Choose a Strong Mark from the Start
The trademark you choose is often the first thing a customer recognizes about your brand, and a strong trademark should also protect against infringement. Because of this, it is important to take the time to choose the right mark for your brand. The United States Patent and Trademark Office, or USPTO, recommends avoiding generic or descriptive language in your trademark, as these won’t be protected. Instead, consider a trademark that only hints at the product or service being offered or one that is completely made up. Starbucks and Nike are both strong trademarks that have nothing to do with the product being offered.
If you plan to register your trademark internationally, either now or in the future, you may also want to consider how the mark will be translated or received in other countries. For example, there are several ways to translate a trademark from English to Chinese, including literally (“Apple” translated literally is PING GUO) or phonetically (“Boeing” is BO YIN). You will also want to ensure that your English trademark is not in some way offensive internationally. Popular baby food maker Gerber, for instance, has difficulty in France, where “gerber” is a slang term for getting sick.
Register your Trademark with the USPTO
If you are a US-based business it can be very helpful to file your trademark application at the USPTO as the first step to filing overseas. This is because it is typically easy enough to get your US filing made. Once your US filing is made, the US filing date becomes your priority date in any other country that you file in within six months of the US filing. In other words, a trademark filing in the US will give you priority in every other country in the world for a six month period (so long as you file an application in a particular country within that six months).
Once you’ve decided on a strong mark, you will begin the process to register with the USPTO by completing a comprehensive trademark search.
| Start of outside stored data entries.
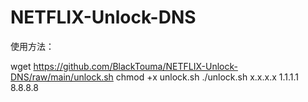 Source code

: # NETFLIX-Unlock-DNS

使用方法：

wget https://github.com/BlackTouma/NETFLIX-Unlock-DNS/raw/main/unlock.sh
chmod +x unlock.sh
./unlock.sh x.x.x.x 1.1.1.1 8.8.8.8
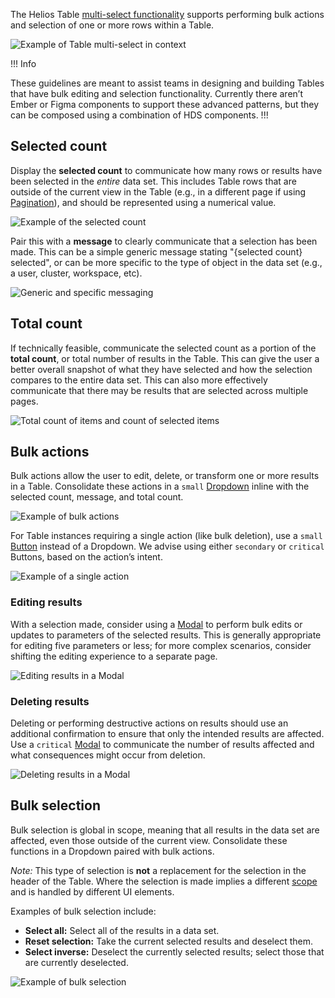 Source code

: The Helios Table [multi-select functionality](/components/table#multi-select) supports performing bulk actions and selection of one or more rows within a Table.

![Example of Table multi-select in context](/assets/patterns/table-multi-select/multi-select-preview-image.png)

!!! Info

These guidelines are meant to assist teams in designing and building Tables that have bulk editing and selection functionality. Currently there aren’t Ember or Figma components to support these advanced patterns, but they can be composed using a combination of HDS components.
!!!

## Selected count

Display the **selected count** to communicate how many rows or results have been selected in the _entire_ data set. This includes Table rows that are outside of the current view in the Table (e.g., in a different page if using [Pagination](/components/pagination)), and should be represented using a numerical value.

![Example of the selected count](/assets/patterns/table-multi-select/selected-count.png)

Pair this with a **message** to clearly communicate that a selection has been made. This can be a simple generic message stating "{selected count} selected", or can be more specific to the type of object in the data set (e.g., a user, cluster, workspace, etc).

![Generic and specific messaging](/assets/patterns/table-multi-select/types-of-messages.png)

## Total count

If technically feasible, communicate the selected count as a portion of the **total count**, or total number of results in the Table. This can give the user a better overall snapshot of what they have selected and how the selection compares to the entire data set. This can also more effectively communicate that there may be results that are selected across multiple pages.

![Total count of items and count of selected items](/assets/patterns/table-multi-select/total-count-selected-count.png)

## Bulk actions

Bulk actions allow the user to edit, delete, or transform one or more results in a Table. Consolidate these actions in a `small` [Dropdown](/components/dropdown) inline with the selected count, message, and total count.

![Example of bulk actions](/assets/patterns/table-multi-select/bulk-actions.png)

For Table instances requiring a single action (like bulk deletion), use a `small` [Button](/components/button) instead of a Dropdown. We advise using either `secondary` or `critical` Buttons, based on the action’s intent.

![Example of a single action](/assets/patterns/table-multi-select/single-action.png)

### Editing results

With a selection made, consider using a [Modal](/components/modal) to perform bulk edits or updates to parameters of the selected results. This is generally appropriate for editing five parameters or less; for more complex scenarios, consider shifting the editing experience to a separate page.

![Editing results in a Modal](/assets/patterns/table-multi-select/multi-select-edit-modal.png)

### Deleting results

Deleting or performing destructive actions on results should use an additional confirmation to ensure that only the intended results are affected. Use a `critical` [Modal](/components/modal) to communicate the number of results affected and what consequences might occur from deletion.

![Deleting results in a Modal](/assets/patterns/table-multi-select/multi-select-delete-modal.png)

## Bulk selection

Bulk selection is global in scope, meaning that all results in the data set are affected, even those outside of the current view. Consolidate these functions in a Dropdown paired with bulk actions.

_Note:_ This type of selection is **not** a replacement for the selection in the header of the Table. Where the selection is made implies a different [scope](/patterns/table-multi-select?tab=interaction%20concepts#selection-scope) and is handled by different UI elements.

Examples of bulk selection include:

- **Select all:** Select all of the results in a data set.
- **Reset selection:** Take the current selected results and deselect them.
- **Select inverse:** Deselect the currently selected results; select those that are currently deselected.

![Example of bulk selection](/assets/patterns/table-multi-select/bulk-selection.png)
This will alert you to any confusingly similar mark. Some businesses and individuals take the do-it-yourself approach to conducting a trademark search and registering with the USPTO. While this seems like the budget-friendly option, it can often cost you more in the long run. Typically, DIY trademark searches are not comprehensive, and therefore, could cause you to unknowingly infringe on an existing mark. Working with an experienced trademark attorney will ensure that you will not infringe on the existing mark as you move forward with your application.
In addition to conducting a comprehensive trademark search, your trademark attorney will also help you to determine which international classes need to be included in your application. This is especially important if you plan to register internationally, as some countries’ filing methods will not allow you to use a broader scope of international classes on their applications. Be sure to discuss all immediate and future uses of your mark with your attorney before you file with the USPTO.